Find the line with "della prima iterazione." in the listing below. Write it out exactly, along with every later line up to the final one.

────────────────────────────────────────

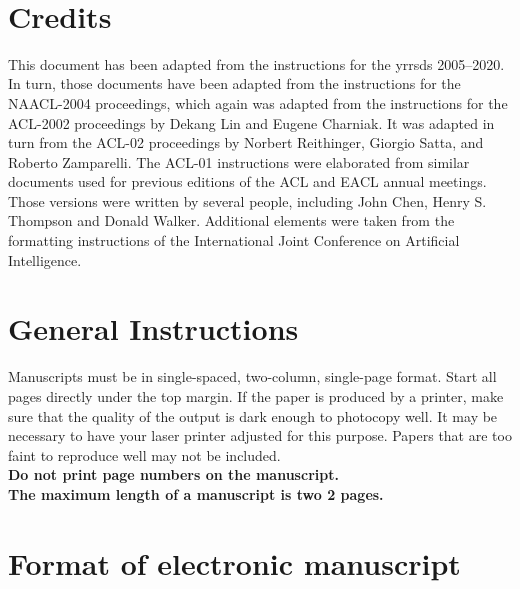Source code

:\documentclass[10pt, a4paper]{article}
\begin{document}

{}\\[1cm]

\section{Credits}
\label{sec:credits}

This document has been adapted from the instructions for the \ac{yrrsds} 2005--2020.
In turn, those documents have been adapted from the instructions for the NAACL-2004 proceedings, which again was adapted from the instructions for the ACL-2002 proceedings by Dekang Lin and Eugene Charniak.
It was adapted in turn from the ACL-02 proceedings by Norbert Reithinger, Giorgio Satta, and Roberto Zamparelli.
The ACL-01 instructions were elaborated from similar documents used for previous editions of the ACL and EACL annual meetings.
Those versions were written by several people, including John Chen, Henry S. Thompson and Donald Walker.
Additional elements were taken from the formatting instructions of the International Joint Conference on Artificial Intelligence.

\section{General Instructions}
\label{sec:general_instructions}

Manuscripts must be in single-spaced, two-column, single-page format.
Start all pages directly under the top margin.
If the paper is produced by a printer, make sure that the quality of the output
is dark enough to photocopy well. It may be necessary to have your laser
printer adjusted for this purpose. Papers that are too faint to reproduce well
may not be included.\\
\textbf{Do not print page numbers on the manuscript.}\\
\textbf{The maximum length of a manuscript is two 2 pages.}

\section{Format of electronic manuscript}
\label{sec:format_of_electronic_manusript}
\end{document}

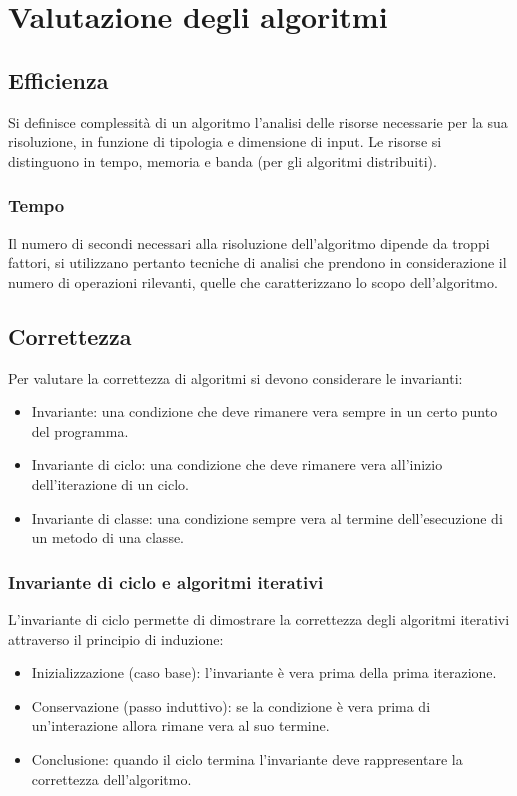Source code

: \section{Valutazione degli algoritmi}
\subsection{Efficienza}
Si definisce complessit\`a di un algoritmo l'analisi delle risorse necessarie per la sua risoluzione, in funzione di tipologia e dimensione di input. Le 
risorse si distinguono in tempo, memoria e banda (per gli algoritmi distribuiti).
\subsubsection{Tempo}
Il numero di secondi necessari alla risoluzione dell'algoritmo dipende da troppi fattori, si utilizzano pertanto tecniche di analisi che prendono in 
considerazione il numero di operazioni rilevanti, quelle che caratterizzano lo scopo dell'algoritmo.
\subsection{Correttezza}
Per valutare la correttezza di algoritmi si devono considerare le invarianti:
\begin{itemize}
\item Invariante: una condizione che deve rimanere vera sempre in un certo punto del programma.
\item Invariante di ciclo: una condizione che deve rimanere vera all'inizio dell'iterazione di un ciclo.
\item Invariante di classe: una condizione sempre vera al termine dell'esecuzione di un metodo di una classe.
\end{itemize}
\subsubsection{Invariante di ciclo e algoritmi iterativi}
L'invariante di ciclo permette di dimostrare la correttezza degli algoritmi iterativi attraverso il principio di induzione:
\begin{itemize}
\item Inizializzazione (caso base): l'invariante \`e vera prima della prima iterazione.
\item Conservazione (passo induttivo): se la condizione \`e vera prima di un'interazione allora rimane vera al suo termine.
\item Conclusione: quando il ciclo termina l'invariante deve rappresentare la correttezza dell'algoritmo.
\end{itemize}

────────────────────────────────────────

▶ [Answer below]
\item Inizializzazione (caso base): l'invariante \`e vera prima della prima iterazione.
\item Conservazione (passo induttivo): se la condizione \`e vera prima di un'interazione allora rimane vera al suo termine.
\item Conclusione: quando il ciclo termina l'invariante deve rappresentare la correttezza dell'algoritmo.
\end{itemize}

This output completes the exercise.